Every record needs to be repeated exactly; its pictures do not.

Plain-text document sources:
====================

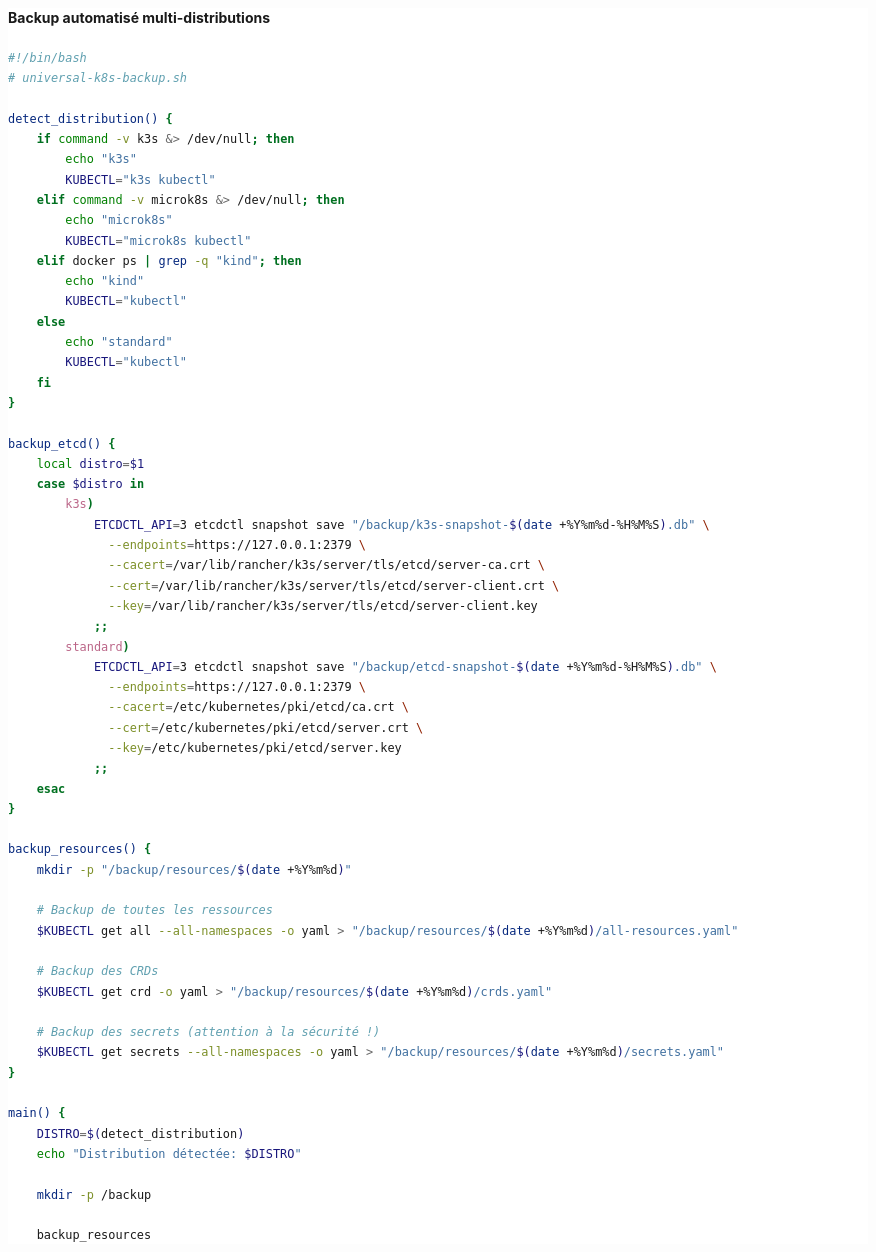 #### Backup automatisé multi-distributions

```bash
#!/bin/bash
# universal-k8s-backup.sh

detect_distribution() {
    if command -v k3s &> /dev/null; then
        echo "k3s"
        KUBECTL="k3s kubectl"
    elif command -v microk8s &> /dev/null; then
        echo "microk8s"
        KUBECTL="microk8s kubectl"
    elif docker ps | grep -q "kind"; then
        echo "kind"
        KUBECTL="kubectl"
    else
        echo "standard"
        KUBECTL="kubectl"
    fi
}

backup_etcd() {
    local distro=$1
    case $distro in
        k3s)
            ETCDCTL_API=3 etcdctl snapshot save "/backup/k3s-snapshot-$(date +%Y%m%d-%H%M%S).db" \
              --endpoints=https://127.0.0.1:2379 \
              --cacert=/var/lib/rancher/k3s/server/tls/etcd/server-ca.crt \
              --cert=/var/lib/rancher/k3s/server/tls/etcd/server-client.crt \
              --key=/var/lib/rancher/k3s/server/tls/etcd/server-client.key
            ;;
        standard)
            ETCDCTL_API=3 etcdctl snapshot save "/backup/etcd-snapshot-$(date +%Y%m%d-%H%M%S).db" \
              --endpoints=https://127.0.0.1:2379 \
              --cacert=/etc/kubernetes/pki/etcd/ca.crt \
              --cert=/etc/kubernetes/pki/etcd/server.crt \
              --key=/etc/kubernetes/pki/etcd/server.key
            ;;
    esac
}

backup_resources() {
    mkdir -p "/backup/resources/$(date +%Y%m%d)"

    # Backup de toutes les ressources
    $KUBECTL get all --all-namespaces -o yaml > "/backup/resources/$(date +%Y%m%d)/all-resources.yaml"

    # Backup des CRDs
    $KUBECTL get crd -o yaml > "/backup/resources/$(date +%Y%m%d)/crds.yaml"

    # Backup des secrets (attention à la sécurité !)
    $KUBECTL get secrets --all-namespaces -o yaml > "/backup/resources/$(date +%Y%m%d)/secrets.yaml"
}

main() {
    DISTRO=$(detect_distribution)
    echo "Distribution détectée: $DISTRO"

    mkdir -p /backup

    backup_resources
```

====================

**Exercise response**
 #### Backup automatisé multi-distributions

```bash
#!/bin/bash
# universal-k8s-backup.sh

detect_distribution() {
    if command -v k3s &> /dev/null; then
        echo "k3s"
        KUBECTL="k3s kubectl"
    elif command -v microk8s &> /dev/null; then
        echo "microk8s"
        KUBECTL="microk8s kubectl"
    elif docker ps | grep -q "kind"; then
        echo "kind"
        KUBECTL="kubectl"
    else
        echo "standard"
        KUBECTL="kubectl"
    fi
}

backup_etcd() {
    local distro=$1
    case $distro in
        k3s)
            ETCDCTL_API=3 etcdctl snapshot save "/backup/k3s-snapshot-$(date +%Y%m%d-%H%M%S).db" \
              --endpoints=https://127.0.0.1:2379 \
              --cacert=/var/lib/rancher/k3s/server/tls/etcd/server-ca.crt \
              --cert=/var/lib/rancher/k3s/server/tls/etcd/server-client.crt \
              --key=/var/lib/rancher/k3s/server/tls/etcd/server-client.key
            ;;
        standard)
            ETCDCTL_API=3 etcdctl snapshot save "/backup/etcd-snapshot-$(date +%Y%m%d-%H%M%S).db" \
              --endpoints=https://127.0.0.1:2379 \
              --cacert=/etc/kubernetes/pki/etcd/ca.crt \
              --cert=/etc/kubernetes/pki/etcd/server.crt \
              --key=/etc/kubernetes/pki/etcd/server.key
            ;;
    esac
}

backup_resources() {
    mkdir -p "/backup/resources/$(date +%Y%m%d)"

    # Backup de toutes les ressources
    $KUBECTL get all --all-namespaces -o yaml > "/backup/resources/$(date +%Y%m%d)/all-resources.yaml"

    # Backup des CRDs
    $KUBECTL get crd -o yaml > "/backup/resources/$(date +%Y%m%d)/crds.yaml"

    # Backup des secrets (attention à la sécurité !)
    $KUBECTL get secrets --all-namespaces -o yaml > "/backup/resources/$(date +%Y%m%d)/secrets.yaml"
}

main() {
    DISTRO=$(detect_distribution)
    echo "Distribution détectée: $DISTRO"

    mkdir -p /backup

    backup_resources
```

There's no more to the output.